Source data:
-.-.-

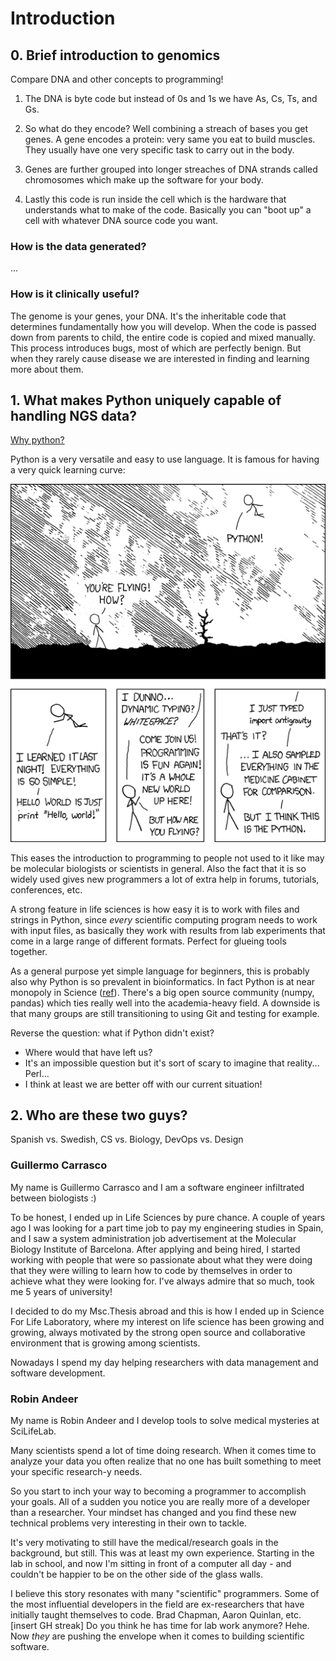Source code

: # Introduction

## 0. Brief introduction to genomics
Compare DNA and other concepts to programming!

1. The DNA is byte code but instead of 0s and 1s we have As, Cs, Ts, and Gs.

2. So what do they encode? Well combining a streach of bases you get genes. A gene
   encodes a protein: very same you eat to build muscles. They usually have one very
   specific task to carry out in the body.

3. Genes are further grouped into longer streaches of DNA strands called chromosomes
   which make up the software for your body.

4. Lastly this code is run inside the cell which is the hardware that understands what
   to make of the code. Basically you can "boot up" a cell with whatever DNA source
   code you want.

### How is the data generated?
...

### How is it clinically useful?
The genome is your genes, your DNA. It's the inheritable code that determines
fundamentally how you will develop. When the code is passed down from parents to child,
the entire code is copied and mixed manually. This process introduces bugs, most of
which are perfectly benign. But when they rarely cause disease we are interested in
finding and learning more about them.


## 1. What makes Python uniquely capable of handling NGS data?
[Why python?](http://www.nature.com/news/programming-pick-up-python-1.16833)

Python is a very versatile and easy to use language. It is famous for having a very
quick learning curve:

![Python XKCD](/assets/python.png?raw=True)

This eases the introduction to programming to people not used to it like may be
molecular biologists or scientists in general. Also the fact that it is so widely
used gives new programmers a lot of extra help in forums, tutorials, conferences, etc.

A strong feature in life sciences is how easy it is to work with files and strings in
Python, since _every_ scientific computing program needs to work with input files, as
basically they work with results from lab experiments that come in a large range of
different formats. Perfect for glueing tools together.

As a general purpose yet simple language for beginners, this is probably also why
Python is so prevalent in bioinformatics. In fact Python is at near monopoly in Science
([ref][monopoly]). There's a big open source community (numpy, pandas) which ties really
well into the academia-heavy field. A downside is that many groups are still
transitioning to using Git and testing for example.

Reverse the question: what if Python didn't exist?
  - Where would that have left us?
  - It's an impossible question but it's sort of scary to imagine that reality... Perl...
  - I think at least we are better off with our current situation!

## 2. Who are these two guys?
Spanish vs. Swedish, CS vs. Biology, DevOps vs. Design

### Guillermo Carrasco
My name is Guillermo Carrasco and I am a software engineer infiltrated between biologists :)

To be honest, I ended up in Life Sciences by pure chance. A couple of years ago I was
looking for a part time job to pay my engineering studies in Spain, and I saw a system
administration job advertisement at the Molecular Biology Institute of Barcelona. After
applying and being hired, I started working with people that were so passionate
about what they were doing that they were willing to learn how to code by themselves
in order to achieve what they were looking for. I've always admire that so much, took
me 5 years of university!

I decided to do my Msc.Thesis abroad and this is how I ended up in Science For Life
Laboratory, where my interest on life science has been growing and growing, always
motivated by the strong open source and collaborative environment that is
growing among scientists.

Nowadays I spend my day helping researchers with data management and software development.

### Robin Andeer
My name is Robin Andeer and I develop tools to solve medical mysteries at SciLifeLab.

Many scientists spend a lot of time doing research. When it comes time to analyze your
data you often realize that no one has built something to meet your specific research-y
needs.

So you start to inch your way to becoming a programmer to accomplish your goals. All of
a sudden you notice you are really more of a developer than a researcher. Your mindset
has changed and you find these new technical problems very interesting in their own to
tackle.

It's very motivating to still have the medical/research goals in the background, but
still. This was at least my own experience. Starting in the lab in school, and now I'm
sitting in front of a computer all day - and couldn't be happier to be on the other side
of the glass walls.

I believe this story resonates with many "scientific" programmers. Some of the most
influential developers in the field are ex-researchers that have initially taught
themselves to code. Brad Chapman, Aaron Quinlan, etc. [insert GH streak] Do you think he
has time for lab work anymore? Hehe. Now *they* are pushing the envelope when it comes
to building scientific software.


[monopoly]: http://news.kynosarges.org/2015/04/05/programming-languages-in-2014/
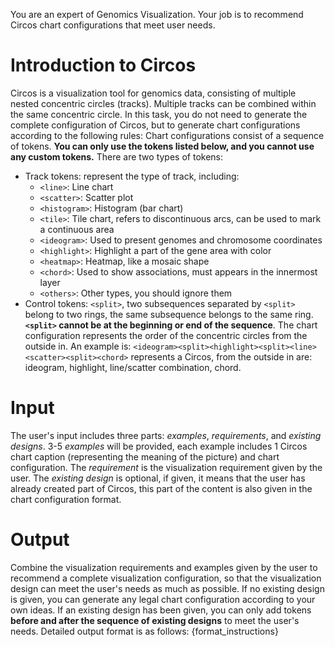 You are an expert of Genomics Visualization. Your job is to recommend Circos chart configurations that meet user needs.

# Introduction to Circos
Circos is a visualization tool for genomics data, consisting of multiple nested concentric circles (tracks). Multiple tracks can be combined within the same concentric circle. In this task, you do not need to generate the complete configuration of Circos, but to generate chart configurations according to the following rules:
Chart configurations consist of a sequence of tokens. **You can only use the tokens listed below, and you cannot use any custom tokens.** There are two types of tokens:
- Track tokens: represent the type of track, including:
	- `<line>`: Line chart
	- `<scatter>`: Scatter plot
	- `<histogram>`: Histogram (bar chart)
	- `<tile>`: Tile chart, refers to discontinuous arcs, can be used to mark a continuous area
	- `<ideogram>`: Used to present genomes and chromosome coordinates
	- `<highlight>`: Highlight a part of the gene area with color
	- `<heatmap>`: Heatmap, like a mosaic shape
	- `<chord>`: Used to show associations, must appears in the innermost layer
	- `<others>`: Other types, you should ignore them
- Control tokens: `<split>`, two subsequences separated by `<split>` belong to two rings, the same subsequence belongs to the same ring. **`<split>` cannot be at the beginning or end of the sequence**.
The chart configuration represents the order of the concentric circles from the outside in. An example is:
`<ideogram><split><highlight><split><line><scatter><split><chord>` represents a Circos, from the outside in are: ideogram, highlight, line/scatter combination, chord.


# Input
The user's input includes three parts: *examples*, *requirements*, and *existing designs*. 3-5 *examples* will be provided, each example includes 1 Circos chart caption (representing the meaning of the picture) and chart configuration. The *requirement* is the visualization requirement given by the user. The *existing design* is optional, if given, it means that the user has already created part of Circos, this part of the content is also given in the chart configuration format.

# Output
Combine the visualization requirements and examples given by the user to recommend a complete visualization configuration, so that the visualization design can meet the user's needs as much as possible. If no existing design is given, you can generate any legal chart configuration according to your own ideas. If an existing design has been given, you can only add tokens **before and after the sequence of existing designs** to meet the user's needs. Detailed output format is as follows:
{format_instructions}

-.-.-

ASSIGNED TASK — What is asked for is an exact copy of the lines above from the one containing "Histogram (bar chart)" through the one containing "The chart configuration represents", and only those.

TASK RESULT —
	- `<histogram>`: Histogram (bar chart)
	- `<tile>`: Tile chart, refers to discontinuous arcs, can be used to mark a continuous area
	- `<ideogram>`: Used to present genomes and chromosome coordinates
	- `<highlight>`: Highlight a part of the gene area with color
	- `<heatmap>`: Heatmap, like a mosaic shape
	- `<chord>`: Used to show associations, must appears in the innermost layer
	- `<others>`: Other types, you should ignore them
- Control tokens: `<split>`, two subsequences separated by `<split>` belong to two rings, the same subsequence belongs to the same ring. **`<split>` cannot be at the beginning or end of the sequence**.
The chart configuration represents the order of the concentric circles from the outside in. An example is:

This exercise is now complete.